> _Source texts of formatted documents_
=== Section Start ===

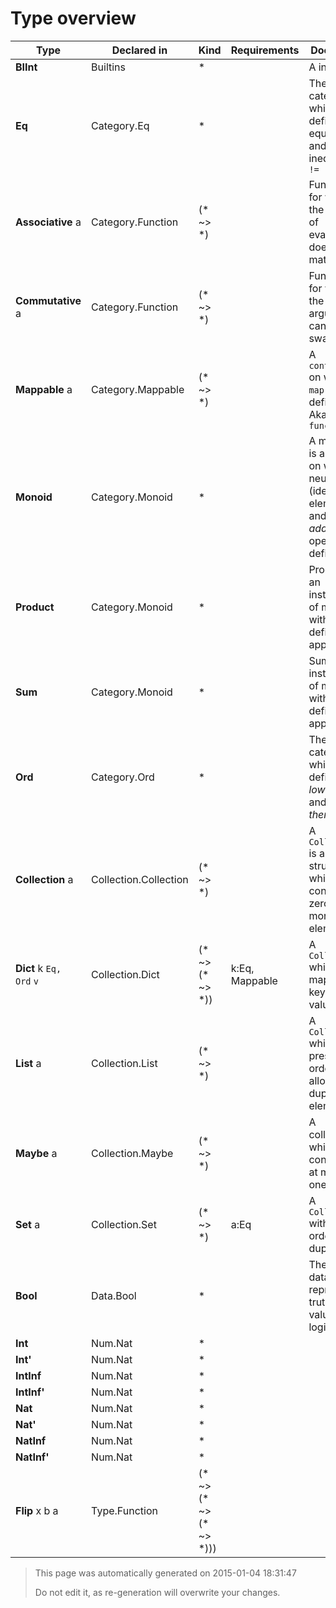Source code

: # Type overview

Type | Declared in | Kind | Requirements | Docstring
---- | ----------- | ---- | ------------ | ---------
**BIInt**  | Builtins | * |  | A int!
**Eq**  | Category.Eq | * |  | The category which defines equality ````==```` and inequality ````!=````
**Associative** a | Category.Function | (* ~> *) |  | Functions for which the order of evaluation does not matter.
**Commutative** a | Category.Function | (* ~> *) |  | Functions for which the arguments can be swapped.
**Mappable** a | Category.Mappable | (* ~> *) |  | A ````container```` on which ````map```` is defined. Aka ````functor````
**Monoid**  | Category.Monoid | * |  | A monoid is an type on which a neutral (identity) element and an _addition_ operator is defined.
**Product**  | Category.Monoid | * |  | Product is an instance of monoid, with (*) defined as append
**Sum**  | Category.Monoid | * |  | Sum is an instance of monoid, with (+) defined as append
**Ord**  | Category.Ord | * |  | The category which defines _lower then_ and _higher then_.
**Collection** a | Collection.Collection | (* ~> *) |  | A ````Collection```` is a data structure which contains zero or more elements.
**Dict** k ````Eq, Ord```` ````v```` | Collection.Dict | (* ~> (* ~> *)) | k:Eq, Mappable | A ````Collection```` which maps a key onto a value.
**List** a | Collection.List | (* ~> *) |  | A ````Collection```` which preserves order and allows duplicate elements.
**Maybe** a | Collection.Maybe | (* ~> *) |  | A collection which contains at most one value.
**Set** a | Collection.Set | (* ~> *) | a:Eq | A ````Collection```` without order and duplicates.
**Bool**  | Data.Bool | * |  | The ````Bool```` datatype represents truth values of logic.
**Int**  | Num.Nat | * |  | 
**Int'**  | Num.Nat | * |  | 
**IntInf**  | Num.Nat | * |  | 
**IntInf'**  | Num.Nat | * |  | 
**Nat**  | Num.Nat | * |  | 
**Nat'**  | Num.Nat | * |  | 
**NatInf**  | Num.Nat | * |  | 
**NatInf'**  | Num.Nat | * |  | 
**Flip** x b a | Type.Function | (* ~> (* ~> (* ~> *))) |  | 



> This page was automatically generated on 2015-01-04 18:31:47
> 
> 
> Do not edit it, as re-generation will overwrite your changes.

=== Section End ===
=== Section Start ===

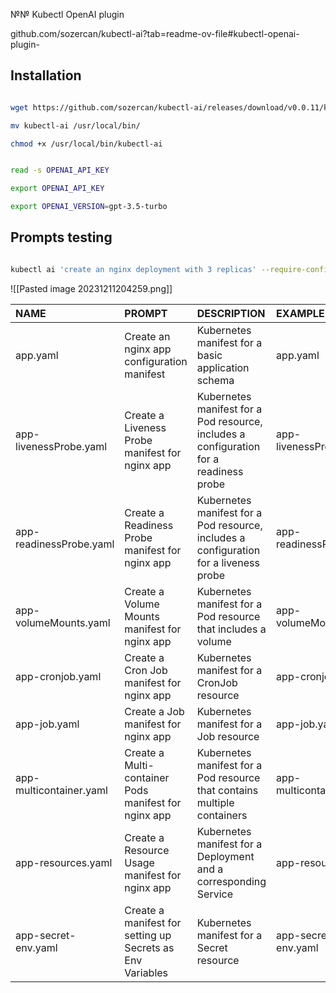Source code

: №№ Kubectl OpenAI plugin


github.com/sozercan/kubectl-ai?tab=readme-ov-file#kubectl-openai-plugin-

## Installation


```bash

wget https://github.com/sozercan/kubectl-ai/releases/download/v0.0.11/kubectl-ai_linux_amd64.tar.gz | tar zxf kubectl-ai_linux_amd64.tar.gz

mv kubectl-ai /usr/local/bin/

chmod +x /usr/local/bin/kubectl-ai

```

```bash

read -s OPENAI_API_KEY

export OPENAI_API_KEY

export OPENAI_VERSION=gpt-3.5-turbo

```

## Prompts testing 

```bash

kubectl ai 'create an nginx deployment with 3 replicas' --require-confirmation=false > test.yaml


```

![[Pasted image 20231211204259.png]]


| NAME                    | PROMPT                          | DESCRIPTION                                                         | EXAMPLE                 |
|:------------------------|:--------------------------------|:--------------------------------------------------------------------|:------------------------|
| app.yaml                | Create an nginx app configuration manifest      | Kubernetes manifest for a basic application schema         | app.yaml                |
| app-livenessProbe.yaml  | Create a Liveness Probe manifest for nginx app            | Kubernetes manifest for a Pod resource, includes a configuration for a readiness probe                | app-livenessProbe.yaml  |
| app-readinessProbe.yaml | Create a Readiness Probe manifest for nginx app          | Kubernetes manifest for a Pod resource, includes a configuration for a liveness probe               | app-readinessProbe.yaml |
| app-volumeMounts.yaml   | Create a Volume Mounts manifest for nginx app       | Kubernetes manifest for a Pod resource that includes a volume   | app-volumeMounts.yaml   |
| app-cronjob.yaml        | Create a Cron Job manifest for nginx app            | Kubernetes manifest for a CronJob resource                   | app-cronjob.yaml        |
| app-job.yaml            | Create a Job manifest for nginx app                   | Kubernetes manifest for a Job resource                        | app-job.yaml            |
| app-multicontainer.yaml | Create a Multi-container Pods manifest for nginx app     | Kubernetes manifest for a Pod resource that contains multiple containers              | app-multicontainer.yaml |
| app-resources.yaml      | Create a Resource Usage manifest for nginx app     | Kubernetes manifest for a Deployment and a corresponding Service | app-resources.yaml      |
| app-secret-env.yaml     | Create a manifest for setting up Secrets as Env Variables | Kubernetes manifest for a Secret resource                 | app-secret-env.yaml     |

=== Section End ===
=== Section Start ===

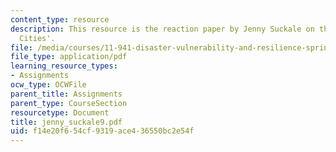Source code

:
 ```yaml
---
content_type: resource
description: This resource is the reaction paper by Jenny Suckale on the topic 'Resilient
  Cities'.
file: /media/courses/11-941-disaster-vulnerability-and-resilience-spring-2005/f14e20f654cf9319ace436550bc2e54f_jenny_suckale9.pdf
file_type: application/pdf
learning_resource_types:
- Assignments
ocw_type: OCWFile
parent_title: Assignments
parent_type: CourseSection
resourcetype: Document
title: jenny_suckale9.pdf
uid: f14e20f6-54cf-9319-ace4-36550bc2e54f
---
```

=== Section End ===

> _Task description_
Wherever a line in the records above includes "Probe", count it, then give the total and nothing besides.

> _Solution for this task_
2